→ **EXERCISE BRIEF**
When you reach the line that contains "loss are absorbed" in the data below, start reproducing lines exactly, and stop after the line that contains "into the received".

╭─ DATA EXCERPTS

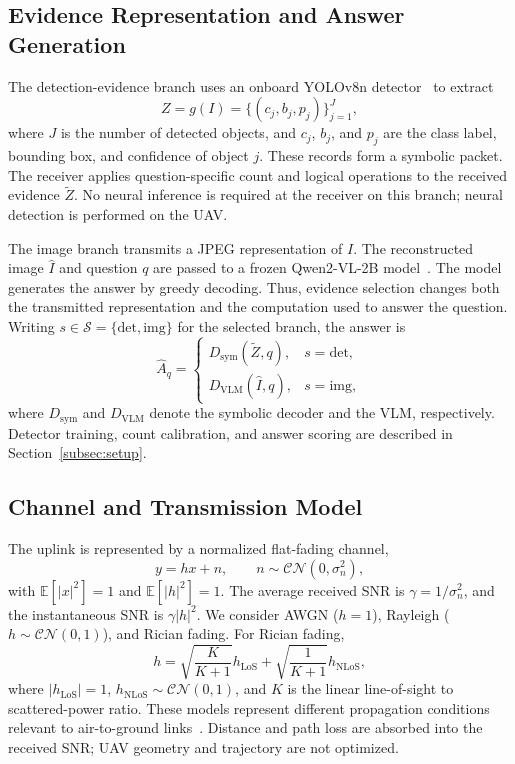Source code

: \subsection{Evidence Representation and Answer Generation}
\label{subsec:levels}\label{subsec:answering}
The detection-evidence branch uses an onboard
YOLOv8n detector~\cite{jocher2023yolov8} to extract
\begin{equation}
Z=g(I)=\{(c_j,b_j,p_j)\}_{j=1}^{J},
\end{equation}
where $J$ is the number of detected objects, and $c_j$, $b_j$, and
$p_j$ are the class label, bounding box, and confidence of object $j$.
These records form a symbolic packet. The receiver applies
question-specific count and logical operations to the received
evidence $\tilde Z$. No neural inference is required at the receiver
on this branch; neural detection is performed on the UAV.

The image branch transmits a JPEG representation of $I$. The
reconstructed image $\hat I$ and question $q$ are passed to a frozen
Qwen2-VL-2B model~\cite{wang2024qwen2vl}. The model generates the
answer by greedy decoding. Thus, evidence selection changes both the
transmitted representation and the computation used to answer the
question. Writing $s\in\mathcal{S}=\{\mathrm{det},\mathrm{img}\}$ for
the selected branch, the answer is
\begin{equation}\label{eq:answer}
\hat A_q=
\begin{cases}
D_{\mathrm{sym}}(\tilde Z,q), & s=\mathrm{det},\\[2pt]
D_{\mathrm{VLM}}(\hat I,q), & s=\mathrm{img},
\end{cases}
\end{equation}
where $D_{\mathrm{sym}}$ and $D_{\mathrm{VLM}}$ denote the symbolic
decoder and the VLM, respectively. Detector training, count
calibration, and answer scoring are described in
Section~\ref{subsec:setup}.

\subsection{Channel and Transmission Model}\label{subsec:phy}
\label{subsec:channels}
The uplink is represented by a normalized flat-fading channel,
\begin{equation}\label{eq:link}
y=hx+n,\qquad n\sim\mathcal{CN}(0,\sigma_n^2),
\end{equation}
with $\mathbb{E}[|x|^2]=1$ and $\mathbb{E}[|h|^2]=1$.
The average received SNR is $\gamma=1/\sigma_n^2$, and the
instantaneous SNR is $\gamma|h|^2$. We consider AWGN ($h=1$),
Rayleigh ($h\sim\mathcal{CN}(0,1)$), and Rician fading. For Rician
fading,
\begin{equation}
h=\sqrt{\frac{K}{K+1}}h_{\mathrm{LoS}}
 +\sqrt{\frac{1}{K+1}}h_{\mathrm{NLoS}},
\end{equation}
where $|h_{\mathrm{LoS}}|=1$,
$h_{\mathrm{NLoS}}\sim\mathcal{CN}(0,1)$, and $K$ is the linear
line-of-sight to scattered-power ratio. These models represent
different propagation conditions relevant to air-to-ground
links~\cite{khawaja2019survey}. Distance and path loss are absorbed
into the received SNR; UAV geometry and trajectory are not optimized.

╰─
╭─ DATA EXCERPTS

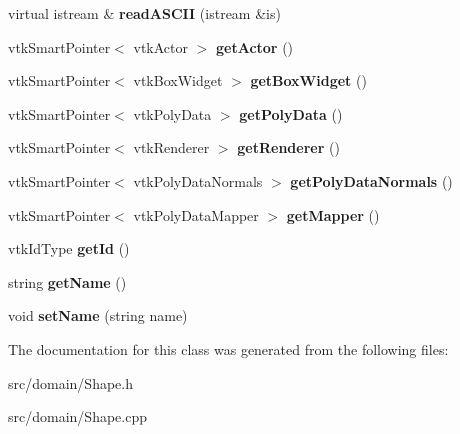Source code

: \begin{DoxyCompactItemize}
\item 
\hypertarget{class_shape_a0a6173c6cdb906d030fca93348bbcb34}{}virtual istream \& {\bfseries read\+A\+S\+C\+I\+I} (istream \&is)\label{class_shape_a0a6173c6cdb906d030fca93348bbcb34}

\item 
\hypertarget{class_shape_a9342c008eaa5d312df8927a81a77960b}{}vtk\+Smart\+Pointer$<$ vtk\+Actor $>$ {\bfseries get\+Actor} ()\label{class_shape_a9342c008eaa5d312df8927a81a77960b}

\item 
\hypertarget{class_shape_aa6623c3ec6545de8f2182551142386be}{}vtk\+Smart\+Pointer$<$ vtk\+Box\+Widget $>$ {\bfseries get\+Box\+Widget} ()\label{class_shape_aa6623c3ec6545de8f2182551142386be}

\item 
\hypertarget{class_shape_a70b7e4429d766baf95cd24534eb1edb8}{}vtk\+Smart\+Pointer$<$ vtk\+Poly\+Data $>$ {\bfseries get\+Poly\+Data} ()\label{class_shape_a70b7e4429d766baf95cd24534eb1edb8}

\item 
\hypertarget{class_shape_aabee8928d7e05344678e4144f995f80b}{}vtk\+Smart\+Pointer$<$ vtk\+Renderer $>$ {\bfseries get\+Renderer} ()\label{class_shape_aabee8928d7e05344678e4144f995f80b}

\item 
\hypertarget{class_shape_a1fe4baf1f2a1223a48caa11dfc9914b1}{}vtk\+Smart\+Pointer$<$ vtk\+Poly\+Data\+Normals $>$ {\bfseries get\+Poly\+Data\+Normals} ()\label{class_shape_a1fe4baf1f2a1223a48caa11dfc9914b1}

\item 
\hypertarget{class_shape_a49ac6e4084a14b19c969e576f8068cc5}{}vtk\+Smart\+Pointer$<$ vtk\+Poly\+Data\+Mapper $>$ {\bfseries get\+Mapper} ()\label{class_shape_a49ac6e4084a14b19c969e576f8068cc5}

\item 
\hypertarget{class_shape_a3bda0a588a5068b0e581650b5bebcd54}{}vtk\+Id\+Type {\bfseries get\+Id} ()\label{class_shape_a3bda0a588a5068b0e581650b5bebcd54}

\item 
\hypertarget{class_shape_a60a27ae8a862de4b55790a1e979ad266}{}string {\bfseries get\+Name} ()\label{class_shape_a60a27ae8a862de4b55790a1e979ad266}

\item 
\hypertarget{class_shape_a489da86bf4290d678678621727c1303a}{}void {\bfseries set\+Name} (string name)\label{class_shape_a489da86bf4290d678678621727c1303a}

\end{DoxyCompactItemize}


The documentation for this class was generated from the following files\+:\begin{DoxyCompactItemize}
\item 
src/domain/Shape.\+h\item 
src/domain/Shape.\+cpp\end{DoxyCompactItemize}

╰─
╭─ DATA EXCERPTS

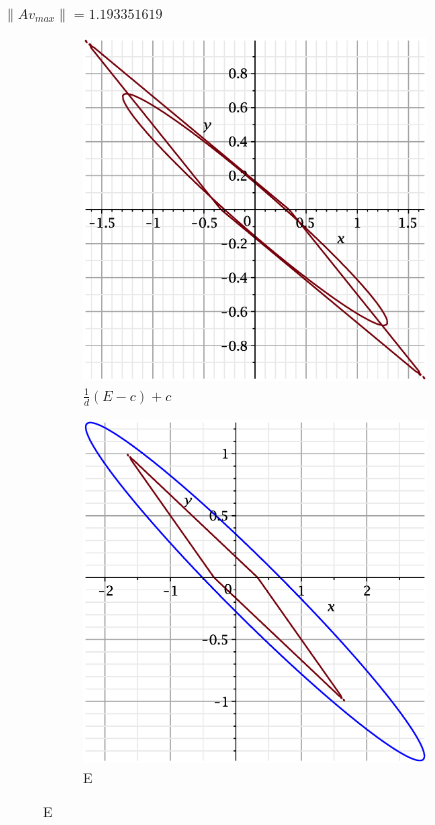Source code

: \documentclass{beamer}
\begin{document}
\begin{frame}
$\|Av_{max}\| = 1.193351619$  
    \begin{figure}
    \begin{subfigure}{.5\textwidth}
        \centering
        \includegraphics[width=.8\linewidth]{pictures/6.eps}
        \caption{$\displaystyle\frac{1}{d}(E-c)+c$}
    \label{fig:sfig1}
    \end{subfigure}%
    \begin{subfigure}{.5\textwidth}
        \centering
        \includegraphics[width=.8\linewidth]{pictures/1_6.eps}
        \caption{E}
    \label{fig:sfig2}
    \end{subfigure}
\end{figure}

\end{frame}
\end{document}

╰─

→ **RESULT**
links~\cite{khawaja2019survey}. Distance and path loss are absorbed
into the received SNR; UAV geometry and trajectory are not optimized.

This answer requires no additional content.